§ Required work
Although the data below contains pictures, output only the lines between those holding "usage : php type_juggling.php" and "- 🤔 I’m looking for help with ...", inclusive, exactly and without those pictures.

[Stored data]
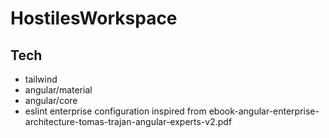 # HostilesWorkspace

## Tech
- tailwind
- angular/material
- angular/core
- eslint enterprise configuration inspired from ebook-angular-enterprise-architecture-tomas-trajan-angular-experts-v2.pdf
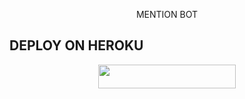 <p align="center"> MENTION BOT

## DEPLOY ON HEROKU

<p align="center"><a href="https://dashboard.heroku.com/new?template=https//github.com/xyzsky01/Mentionbot"> <img src="https://img.shields.io/badge/Deploy%20To%20Heroku-blue?style=for-the-badge&logo=heroku" width="220" height="38.45"/></a></p>
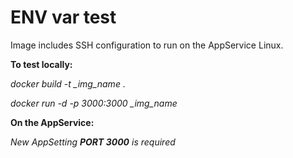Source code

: # ENV var test

Image includes SSH configuration to run on the AppService Linux.

**To test locally:**

*docker build -t _img_name .*

*docker run -d -p 3000:3000 _img_name*


**On the AppService:**

*New AppSetting **PORT 3000** is required*
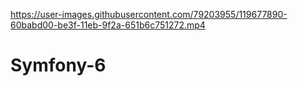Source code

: 
https://user-images.githubusercontent.com/79203955/119677890-60babd00-be3f-11eb-9f2a-651b6c751272.mp4

# Symfony-6
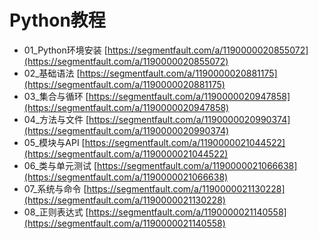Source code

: # Python教程

- 01_Python环境安装 [https://segmentfault.com/a/1190000020855072](https://segmentfault.com/a/1190000020855072)
- 02_基础语法 [https://segmentfault.com/a/1190000020881175](https://segmentfault.com/a/1190000020881175)
- 03_集合与循环 [https://segmentfault.com/a/1190000020947858](https://segmentfault.com/a/1190000020947858)
- 04_方法与文件 [https://segmentfault.com/a/1190000020990374](https://segmentfault.com/a/1190000020990374)
- 05_模块与API [https://segmentfault.com/a/1190000021044522](https://segmentfault.com/a/1190000021044522)
- 06_类与单元测试 [https://segmentfault.com/a/1190000021066638](https://segmentfault.com/a/1190000021066638)
- 07_系统与命令 [https://segmentfault.com/a/1190000021130228](https://segmentfault.com/a/1190000021130228)
- 08_正则表达式 [https://segmentfault.com/a/1190000021140558](https://segmentfault.com/a/1190000021140558)
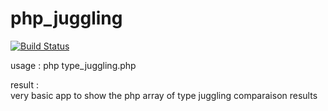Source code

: # php_juggling

[![Build Status](https://travis-ci.org/Mayfly277/php_juggling.svg?branch=master)](https://travis-ci.org/Mayfly277/php_juggling)

usage : php type_juggling.php

result :  
very basic app to show the php array of type juggling comparaison results
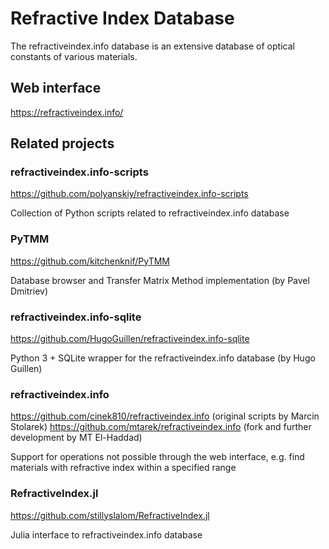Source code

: # Refractive Index Database
The refractiveindex.info database is an extensive database of optical constants of various materials.

## Web interface
https://refractiveindex.info/

## Related projects

### refractiveindex.info-scripts
https://github.com/polyanskiy/refractiveindex.info-scripts

Collection of Python scripts related to refractiveindex.info database

### PyTMM
https://github.com/kitchenknif/PyTMM

Database browser and Transfer Matrix Method implementation (by Pavel Dmitriev)

### refractiveindex.info-sqlite
https://github.com/HugoGuillen/refractiveindex.info-sqlite

Python 3 + SQLite wrapper for the refractiveindex.info database (by Hugo Guillen)

### refractiveindex.info
https://github.com/cinek810/refractiveindex.info (original scripts by Marcin Stolarek)
https://github.com/mtarek/refractiveindex.info (fork and further development by MT El-Haddad)

Support for operations not possible through the web interface, e.g. find materials with refractive index within a specified range

### RefractiveIndex.jl
https://github.com/stillyslalom/RefractiveIndex.jl

Julia interface to refractiveindex.info database
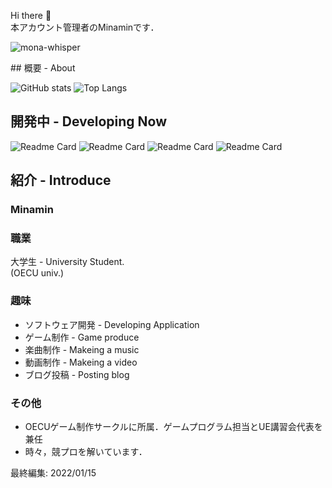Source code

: Hi there 👋<br>
本アカウント管理者のMinaminです．

![mona-whisper](https://user-images.githubusercontent.com/62072288/149275555-0eeeec57-01ab-4ef0-a200-da4b23190959.gif)
<!--
**Minamin1234/Minamin1234** is a ✨ _special_ ✨ repository because its `README.md` (this file) appears on your GitHub profile.

Here are some ideas to get you started:

- 🔭 I’m currently working on ...
- 🌱 I’m currently learning ...
- 👯 I’m looking to collaborate on ...
- 🤔 I’m looking for help with ...
- 💬 Ask me about ...
- 📫 How to reach me: ...
- 😄 Pronouns: ...
- ⚡ Fun fact: ...
-->
<!---->## 概要 - About
![GitHub stats](https://github-readme-stats.vercel.app/api?username=Minamin1234&show_icons=true&theme=radical&count_private=true?show_icons=true)
![Top Langs](https://github-readme-stats.vercel.app/api/top-langs/?username=Minamin1234&layout=compact&theme=radical)

## 開発中 - Developing Now
![Readme Card](https://github-readme-stats.vercel.app/api/pin/?username=Minamin1234&repo=AutoCoder)
![Readme Card](https://github-readme-stats.vercel.app/api/pin/?username=Minamin1234&repo=T-Pro2)
![Readme Card](https://github-readme-stats.vercel.app/api/pin/?username=Minamin1234&repo=DiscordBot)
![Readme Card](https://github-readme-stats.vercel.app/api/pin/?username=Minamin1234&repo=MComponents_CS)


## 紹介 - Introduce
### Minamin
### 職業
大学生 - University Student.<br>
(OECU univ.)

### 趣味
* ソフトウェア開発 - Developing Application
* ゲーム制作 - Game produce
* 楽曲制作 - Makeing a music
* 動画制作 - Makeing a video
* ブログ投稿 - Posting blog

### その他
* OECUゲーム制作サークルに所属．ゲームプログラム担当とUE講習会代表を兼任
* 時々，競プロを解いています．

最終編集: 2022/01/15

§ Task response
usage : php type_juggling.php

result :  
very basic app to show the php array of type juggling comparaison results
Source code

: # Refractive Index Database
The refractiveindex.info database is an extensive database of optical constants of various materials.

## Web interface
https://refractiveindex.info/

## Related projects

### refractiveindex.info-scripts
https://github.com/polyanskiy/refractiveindex.info-scripts

Collection of Python scripts related to refractiveindex.info database

### PyTMM
https://github.com/kitchenknif/PyTMM

Database browser and Transfer Matrix Method implementation (by Pavel Dmitriev)

### refractiveindex.info-sqlite
https://github.com/HugoGuillen/refractiveindex.info-sqlite

Python 3 + SQLite wrapper for the refractiveindex.info database (by Hugo Guillen)

### refractiveindex.info
https://github.com/cinek810/refractiveindex.info (original scripts by Marcin Stolarek)
https://github.com/mtarek/refractiveindex.info (fork and further development by MT El-Haddad)

Support for operations not possible through the web interface, e.g. find materials with refractive index within a specified range

### RefractiveIndex.jl
https://github.com/stillyslalom/RefractiveIndex.jl

Julia interface to refractiveindex.info database
Source code

: Hi there 👋<br>
本アカウント管理者のMinaminです．

![mona-whisper](https://user-images.githubusercontent.com/62072288/149275555-0eeeec57-01ab-4ef0-a200-da4b23190959.gif)
<!--
**Minamin1234/Minamin1234** is a ✨ _special_ ✨ repository because its `README.md` (this file) appears on your GitHub profile.

Here are some ideas to get you started:

- 🔭 I’m currently working on ...
- 🌱 I’m currently learning ...
- 👯 I’m looking to collaborate on ...
- 🤔 I’m looking for help with ...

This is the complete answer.